Good find baukew !! To clarify for others, this now actual sales based chart was the Best Sellers chart. So up thru June-17-1957, the Best Sellers chart was not based on counting records, and starting the next week it was. The other charts were 'DJ airplay' and 'jukebox play'. These 3 were combined into the Top 100 (1955) / Hot 100 (1958). And combined with the sheet music charts into the Honor Roll Of Hits song chart.

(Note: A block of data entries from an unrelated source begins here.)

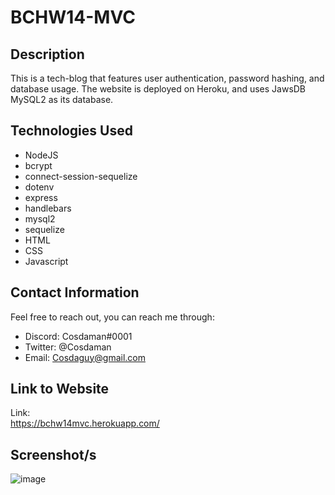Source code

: # BCHW14-MVC  

## Description  

This is a tech-blog that features user authentication, password hashing, and database usage. The website is deployed on Heroku, and uses JawsDB MySQL2 as its database.

## Technologies Used  
- NodeJS
- bcrypt
- connect-session-sequelize
- dotenv
- express
- handlebars
- mysql2
- sequelize
- HTML
- CSS
- Javascript


## Contact Information  

Feel free to reach out, you can reach me through:  
- Discord: Cosdaman#0001  
- Twitter: @Cosdaman  
- Email: Cosdaguy@gmail.com  

## Link to Website  
Link:  
https://bchw14mvc.herokuapp.com/

## Screenshot/s  
![image](https://user-images.githubusercontent.com/3162991/147687054-56968d86-3f6b-419c-8137-e2b52ca1a358.png)
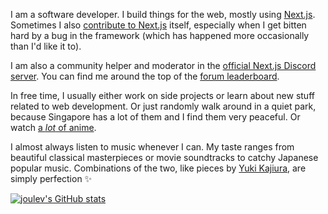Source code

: <!-- START -->

I am a software developer. I build things for the web, mostly using [Next.js](https://nextjs.org). Sometimes I also [contribute to Next.js](https://github.com/vercel/next.js/commits?author=joulev) itself, especially when I get bitten hard by a bug in the framework (which has happened more occasionally than I'd like it to).

I am also a community helper and moderator in the [official Next.js Discord server](https://nextjs.org/discord). You can find me around the top of the [forum leaderboard](https://nextjs-forum.com).

In free time, I usually either work on side projects or learn about new stuff related to web development. Or just randomly walk around in a quiet park, because Singapore has a lot of them and I find them very peaceful. Or watch [a *lot* of anime](https://joulev.dev/apps/anime).

I almost always listen to music whenever I can. My taste ranges from beautiful classical masterpieces or movie soundtracks to catchy Japanese popular music. Combinations of the two, like pieces by [Yuki Kajiura](https://en.wikipedia.org/wiki/Yuki_Kajiura), are simply perfection ✨

<!-- END -->

[![joulev's GitHub stats](https://github-readme-stats.vercel.app/api?username=joulev&theme=nord&hide_border=true&text_bold=false)](https://github.com/anuraghazra/github-readme-stats)
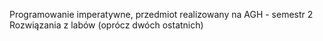 Programowanie imperatywne, przedmiot realizowany na AGH - semestr 2 <br>
Rozwiązania z labów (oprócz dwóch ostatnich)
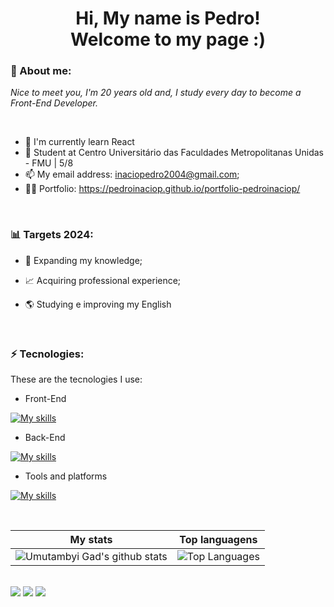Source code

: <h1 align='center'>
  Hi, My name is Pedro!
  <br/>
  Welcome to my page :)
</h1>

### 🎯 About me:

<p>
  <em>
    Nice to meet you, I'm 20 years old and, I study every day to become a Front-End Developer.
  </em>
</p>

<br>

- 🌱 I'm currently learn React
- 🚀 Student at Centro Universitário das Faculdades Metropolitanas Unidas - FMU | 5/8
- 📫 My email address: inaciopedro2004@gmail.com;
- 👨‍💻 Portfolio: https://pedroinaciop.github.io/portfolio-pedroinaciop/

<br>

### 📊 Targets 2024:

- 📂 Expanding my knowledge;

- 📈 Acquiring professional experience;

- 🌎 Studying e improving my English
                                                                                                                                       
<br>

### ⚡ Tecnologies:

These are the tecnologies I use:

- Front-End

[![My skills](https://skillicons.dev/icons?i=vscode,html,css,sass,js,ts,react)](https://skillicons.dev)

- Back-End

[![My skills](https://skillicons.dev/icons?i=nodejs,mysql)](https://skillicons.dev)

- Tools and platforms

[![My skills](https://skillicons.dev/icons?i=github,git,replit,linux)](https://skillicons.dev)

<br>

| My stats                                                                                                                                                         | Top languagens                                                                                                                                                                 |
| ------------------------------------------------------------------------------------------------------------------------------------------------------------------------ | ---------------------------------------------------------------------------------------------------------------------------------------------------------------------------------- |
| ![Umutambyi Gad's github stats](https://github-readme-stats.vercel.app/api?username=pedroinaciop&show_icons=true&hide_border=true&count_private=true&theme=jolly) | ![Top Languages](https://github-readme-stats.vercel.app/api/top-langs/?username=pedroinaciop&langs_count=10&count_private=true&hide_border=true&theme=jolly&layout=compact) |

<br>

<div>
  <a href="https://api.whatsapp.com/send/?phone=%2B5511956093164&text&app_absent=0" target="_blank"><img src="https://img.shields.io/badge/WhatsApp-25D366?style=for-the-badge&logo=whatsapp&logoColor=white"target="_blank"></a>
  <a href="https://www.linkedin.com/in/pedroinaciop" target="_blank"><img src="https://img.shields.io/badge/-LinkedIn-%230077B5?style=for-the-badge&logo=linkedin&logoColor=white" target="_blank"></a>
  <a href = "mailto:inaciopedro2004@gmail.com"><img src="https://img.shields.io/badge/-Gmail-%23333?style=for-the-badge&logo=gmail&logoColor=white" target="_blank"></a
</div>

There's an excellent article in the Oct-20-1958 issue of Billboard as well, explaining why they were ending the Best Sellers chart, and were now going to use that actual sales data in the Hot 100 chart going forward. As in, (a) the old Hot 100 had not been using actual sales (even though they had that data from the revised Best Seller charts since June-24-1957) + radio + jukebox, (b) but had been using some kind of 'approximation of sales' + radio + jukebox, and (c) was now going to switch over entirely to actual sales only, no more radio + jukebox !!

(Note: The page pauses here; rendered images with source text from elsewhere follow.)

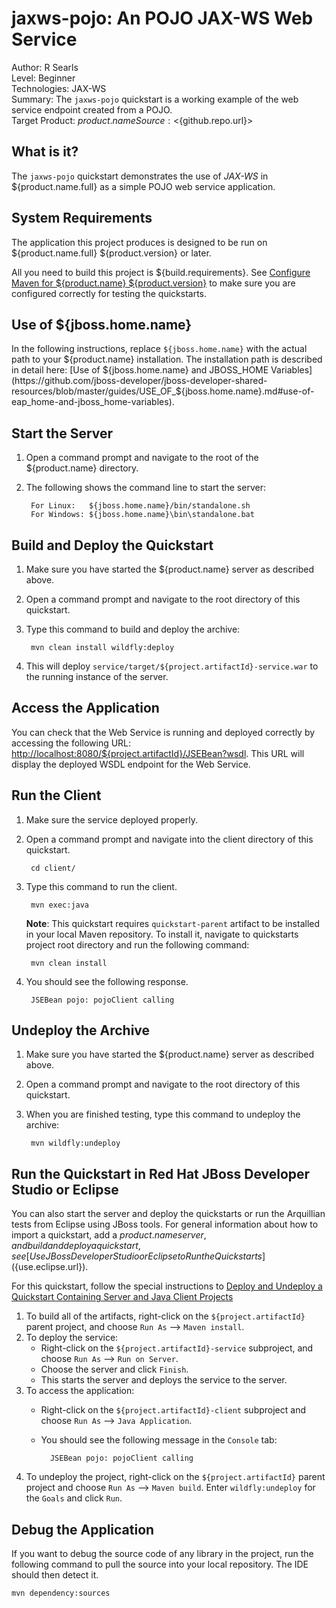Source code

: # jaxws-pojo: An POJO JAX-WS Web Service

Author: R Searls  
Level: Beginner  
Technologies: JAX-WS  
Summary: The `jaxws-pojo` quickstart is a working example of the web service endpoint created from a POJO.  
Target Product: ${product.name}  
Source: <${github.repo.url}>  

## What is it?

The `jaxws-pojo` quickstart demonstrates the use of *JAX-WS* in ${product.name.full} as a simple POJO web service application.

## System Requirements

The application this project produces is designed to be run on ${product.name.full} ${product.version} or later.

All you need to build this project is ${build.requirements}. See [Configure Maven for ${product.name} ${product.version}](https://github.com/jboss-developer/jboss-developer-shared-resources/blob/master/guides/CONFIGURE_MAVEN_JBOSS_EAP7.md#configure-maven-to-build-and-deploy-the-quickstarts) to make sure you are configured correctly for testing the quickstarts.


## Use of ${jboss.home.name}

In the following instructions, replace `${jboss.home.name}` with the actual path to your ${product.name} installation. The installation path is described in detail here: [Use of ${jboss.home.name} and JBOSS_HOME Variables](https://github.com/jboss-developer/jboss-developer-shared-resources/blob/master/guides/USE_OF_${jboss.home.name}.md#use-of-eap_home-and-jboss_home-variables).


## Start the Server

1. Open a command prompt and navigate to the root of the ${product.name} directory.
2. The following shows the command line to start the server:

        For Linux:   ${jboss.home.name}/bin/standalone.sh
        For Windows: ${jboss.home.name}\bin\standalone.bat


## Build and Deploy the Quickstart

1. Make sure you have started the ${product.name} server as described above.
2. Open a command prompt and navigate to the root directory of this quickstart.
3. Type this command to build and deploy the archive:

        mvn clean install wildfly:deploy

4. This will deploy `service/target/${project.artifactId}-service.war` to the running instance of the server.

## Access the Application

You can check that the Web Service is running and deployed correctly by accessing the following URL: <http://localhost:8080/${project.artifactId}/JSEBean?wsdl>. This URL will display the deployed WSDL endpoint for the Web Service.

## Run the Client
1. Make sure the service deployed properly.
2. Open a command prompt and navigate into the client directory of this quickstart.

        cd client/

3. Type this command to run the client.

        mvn exec:java        
    __Note__: This quickstart requires `quickstart-parent` artifact to be installed in your local Maven repository.
    To install it, navigate to quickstarts project root directory and run the following command:

        mvn clean install


4. You should see the following response.

        JSEBean pojo: pojoClient calling


## Undeploy the Archive

1. Make sure you have started the ${product.name} server as described above.
2. Open a command prompt and navigate to the root directory of this quickstart.
3. When you are finished testing, type this command to undeploy the archive:

        mvn wildfly:undeploy


## Run the Quickstart in Red Hat JBoss Developer Studio or Eclipse

You can also start the server and deploy the quickstarts or run the Arquillian tests from Eclipse using JBoss tools. For general information about how to import a quickstart, add a ${product.name} server, and build and deploy a quickstart, see [Use JBoss Developer Studio or Eclipse to Run the Quickstarts](${use.eclipse.url}).

For this quickstart, follow the special instructions to [Deploy and Undeploy a Quickstart Containing Server and Java Client Projects](https://github.com/jboss-developer/jboss-developer-shared-resources/blob/master/guides/USE_JBDS.md#deploy-and-undeploy-a-quickstart-containing-server-and-java-client-projects)

1. To build all of the artifacts, right-click on the `${project.artifactId}` parent project, and choose `Run As` --> `Maven install`.
2. To deploy the service:
    * Right-click on the `${project.artifactId}-service` subproject, and choose `Run As` --> `Run on Server`.
    * Choose the server and click `Finish`.
    * This starts the server and deploys the service to the server.
3. To access the application:
    * Right-click on the `${project.artifactId}-client` subproject and choose `Run As` --> `Java Application`.
    * You should see the following message in the `Console` tab:

            JSEBean pojo: pojoClient calling
4. To undeploy the project, right-click on the `${project.artifactId}` parent project and choose `Run As` --> `Maven build`. Enter `wildfly:undeploy` for the `Goals` and click `Run`.

## Debug the Application

If you want to debug the source code of any library in the project, run the following command to pull the source into your local repository. The IDE should then detect it.

    mvn dependency:sources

Billboard was continually changing the components of the Top 100 / Hot 100 over the years. Originally both were airplay + jukebox + sales, but they kept changing things, taking things out, putting them back in. Sometime after Oct-20-1958 when the Hot 100 went to actual sales only, they eventually added back in radio + jukebox. It's a zoo, but you can read all the changes by looking at the info box at the top of the charts Top 100 / Hot 100 over the years.

Here's the info box blurb on the Hot 100 chart for Oct-13-1958 (the last week of the Best Sellers chart):

"These 100 sides are listed in order of their national POPULARITY, as determined by weekly local studies prepared for The Billboard in markets representing a cross-section of the United States. These studies take into consideration such factors as disk jockey plays, juke box activity, and record sales."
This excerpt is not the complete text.